Why inland and coastal schools are opening at the same time this year

Inland and coastal pupils will return to school on Wednesday. File photo.
Image: paylessimages / 123RF Stock Photo

It has been common for coastal schools to open a week after inland schools‚ but this has changed in 2024 due to public holidays and the upcoming general elections.

Schools are expected to reopen on Wednesday‚ and unlike previous years‚ all public schools will resume academic programmes on the same day.

Previously inland schools opened in the second week of January while coastal schools resumed in the third week. However‚ the total school days remained the same at 203 and the calendar eventually merged during the year.

National department of basic education spokesperson Elijah Mhlanga said this was done to minimise traffic congestion on roads.

“We wanted to contribute to traffic on the roads and reduce accidents so the whole country is not moving at the same time‚ which is what contributes to different opening dates” he said.

This year pupils in coastal schools will return to school a week earlier.

Mhlanga said this is due to public holidays and the national general elections‚ when schools are often used as voting stations.

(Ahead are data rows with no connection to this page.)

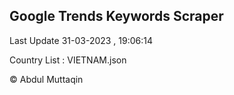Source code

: 

## Google Trends Keywords Scraper 
 
Last Update 31-03-2023 , 19:06:14

Country List :
VIETNAM.json



© Abdul Muttaqin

“This year we have elections. We don’t know when elections are going to be held and since we don’t know‚ we have to play it safe and make everyone open and close at the same time so schools can be used as voting stations‚” he said.

Different departments and stakeholders are involved in determining the academic calendar‚ including the department of transport‚ the tourism sector‚ home affairs and basic education‚ who look at events taking place in the year‚ Mhlanga said.

“We look at different things like the structure of the national calendar‚ when the public holidays will be and if there will be disruptions should we make a single academic calendar or a staggered calendar.”

Again‚ the 2024 calendar year will comprise 203 school days and 26 days are put aside for school holidays and two public holidays during the academic period.

Meanwhile‚ the Road Traffic Management Corporation (RTMC) urged scholar transport operators to prioritise the roadworthiness of their vehicles‚ including renewal of permits‚ before schools reopen.

Spokesperson Simon Zwane said scholar transport operators and drivers are legally obligated to ensure their vehicles are in good condition and adhere to strict safety protocols and road regulations.

These include vehicle roadworthiness checks‚ regular maintenance of vehicles‚ document renewal‚ including licence discs‚ and driver training and certification.

“The RTMC emphasises that compliance is not only a legal obligation but a moral responsibility towards the safety and wellbeing of pupils.

“We call on all scholar transport operators to take immediate action in reviewing and enhancing the safety measures within their operations. Your co-operation is crucial in creating a secure and reliable transportation system for our pupils.”